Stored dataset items
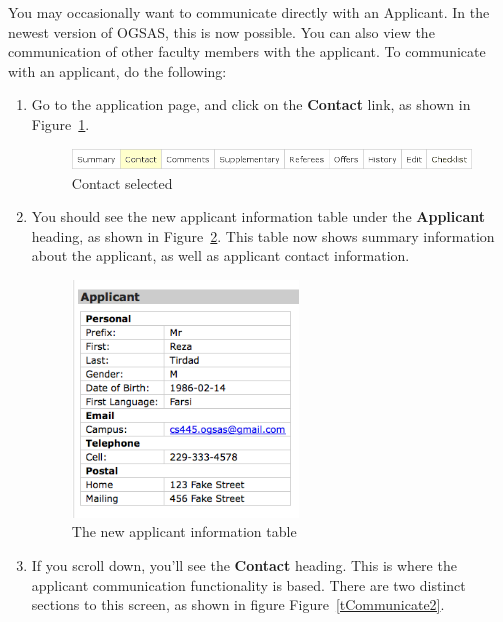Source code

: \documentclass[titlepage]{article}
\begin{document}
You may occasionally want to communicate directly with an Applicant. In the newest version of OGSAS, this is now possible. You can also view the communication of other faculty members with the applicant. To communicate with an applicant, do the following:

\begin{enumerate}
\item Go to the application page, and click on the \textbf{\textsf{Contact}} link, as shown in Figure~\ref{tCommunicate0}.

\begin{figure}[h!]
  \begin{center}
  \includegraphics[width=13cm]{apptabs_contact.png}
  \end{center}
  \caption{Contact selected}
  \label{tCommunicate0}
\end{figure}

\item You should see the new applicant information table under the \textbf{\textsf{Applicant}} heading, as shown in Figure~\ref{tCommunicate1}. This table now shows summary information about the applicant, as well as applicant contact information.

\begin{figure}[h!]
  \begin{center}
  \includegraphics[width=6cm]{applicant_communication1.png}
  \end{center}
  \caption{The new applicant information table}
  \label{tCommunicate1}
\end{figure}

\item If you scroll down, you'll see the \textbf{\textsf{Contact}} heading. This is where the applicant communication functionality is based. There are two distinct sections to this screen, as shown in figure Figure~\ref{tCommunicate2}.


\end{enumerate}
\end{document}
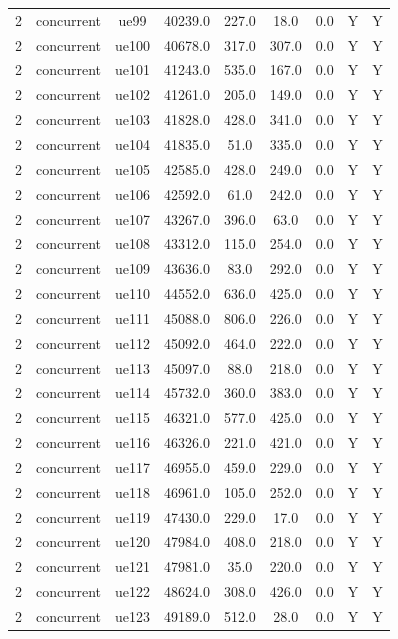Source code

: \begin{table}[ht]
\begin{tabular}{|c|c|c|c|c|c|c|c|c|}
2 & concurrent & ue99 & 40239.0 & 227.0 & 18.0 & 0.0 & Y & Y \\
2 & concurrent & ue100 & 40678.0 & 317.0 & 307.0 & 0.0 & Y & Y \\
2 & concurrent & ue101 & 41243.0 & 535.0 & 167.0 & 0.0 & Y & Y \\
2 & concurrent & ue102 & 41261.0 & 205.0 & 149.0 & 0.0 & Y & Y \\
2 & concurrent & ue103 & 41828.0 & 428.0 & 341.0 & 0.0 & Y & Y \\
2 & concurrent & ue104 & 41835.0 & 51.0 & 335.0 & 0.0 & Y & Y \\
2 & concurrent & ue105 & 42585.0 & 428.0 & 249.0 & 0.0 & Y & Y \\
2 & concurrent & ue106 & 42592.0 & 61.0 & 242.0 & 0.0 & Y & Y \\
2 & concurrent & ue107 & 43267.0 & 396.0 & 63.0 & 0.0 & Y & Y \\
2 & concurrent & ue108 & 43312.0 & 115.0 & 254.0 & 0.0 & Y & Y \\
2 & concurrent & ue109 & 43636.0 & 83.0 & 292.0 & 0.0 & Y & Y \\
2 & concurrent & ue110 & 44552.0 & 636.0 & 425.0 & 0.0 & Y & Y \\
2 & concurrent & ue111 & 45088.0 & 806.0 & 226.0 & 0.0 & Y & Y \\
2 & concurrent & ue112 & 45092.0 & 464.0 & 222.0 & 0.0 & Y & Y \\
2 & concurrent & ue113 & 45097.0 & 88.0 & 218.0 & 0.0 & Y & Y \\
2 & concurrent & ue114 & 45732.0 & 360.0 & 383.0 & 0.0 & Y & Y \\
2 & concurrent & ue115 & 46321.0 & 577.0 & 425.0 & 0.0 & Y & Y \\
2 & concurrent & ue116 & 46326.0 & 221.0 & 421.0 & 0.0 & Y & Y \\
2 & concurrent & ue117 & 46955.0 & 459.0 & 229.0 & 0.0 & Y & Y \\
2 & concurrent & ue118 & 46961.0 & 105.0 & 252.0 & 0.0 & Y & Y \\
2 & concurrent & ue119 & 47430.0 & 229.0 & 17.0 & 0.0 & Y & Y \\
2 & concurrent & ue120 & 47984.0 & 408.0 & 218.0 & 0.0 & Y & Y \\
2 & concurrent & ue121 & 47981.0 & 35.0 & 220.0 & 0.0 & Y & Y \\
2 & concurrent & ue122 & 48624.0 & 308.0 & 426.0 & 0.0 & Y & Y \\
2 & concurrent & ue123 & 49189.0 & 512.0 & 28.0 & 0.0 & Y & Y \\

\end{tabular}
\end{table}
...
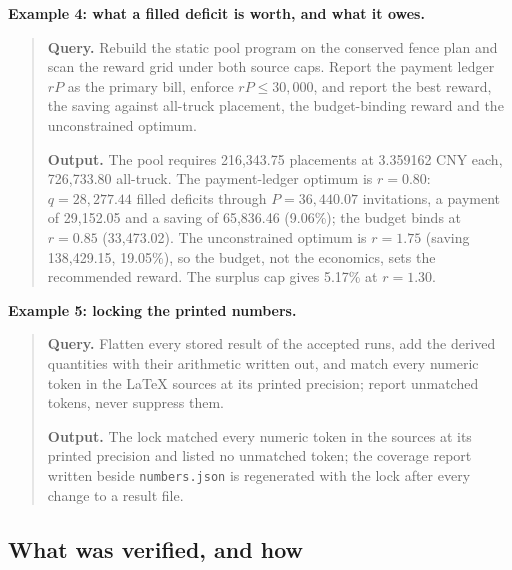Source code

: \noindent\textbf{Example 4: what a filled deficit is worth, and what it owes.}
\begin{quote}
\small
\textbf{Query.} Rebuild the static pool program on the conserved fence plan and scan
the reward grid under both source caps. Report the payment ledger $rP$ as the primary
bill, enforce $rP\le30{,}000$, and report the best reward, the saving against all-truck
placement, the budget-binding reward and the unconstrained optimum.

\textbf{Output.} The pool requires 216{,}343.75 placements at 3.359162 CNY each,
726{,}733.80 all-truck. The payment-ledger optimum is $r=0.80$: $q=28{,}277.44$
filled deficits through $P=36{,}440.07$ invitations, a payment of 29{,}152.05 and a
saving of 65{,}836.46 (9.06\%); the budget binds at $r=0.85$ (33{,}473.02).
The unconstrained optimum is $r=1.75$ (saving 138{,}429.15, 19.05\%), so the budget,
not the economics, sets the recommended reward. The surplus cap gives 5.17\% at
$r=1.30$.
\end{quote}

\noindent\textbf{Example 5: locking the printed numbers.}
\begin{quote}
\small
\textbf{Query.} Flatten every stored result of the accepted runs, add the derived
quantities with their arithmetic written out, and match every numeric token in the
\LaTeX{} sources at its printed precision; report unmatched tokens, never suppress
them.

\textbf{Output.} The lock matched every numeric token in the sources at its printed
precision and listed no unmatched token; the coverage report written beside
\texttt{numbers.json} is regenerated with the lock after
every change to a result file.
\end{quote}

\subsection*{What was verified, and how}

▶ **Task prompt**:
Determine how many lines of the records hold the word "tabular", giving only that number.

▶ **Exercise response**:
2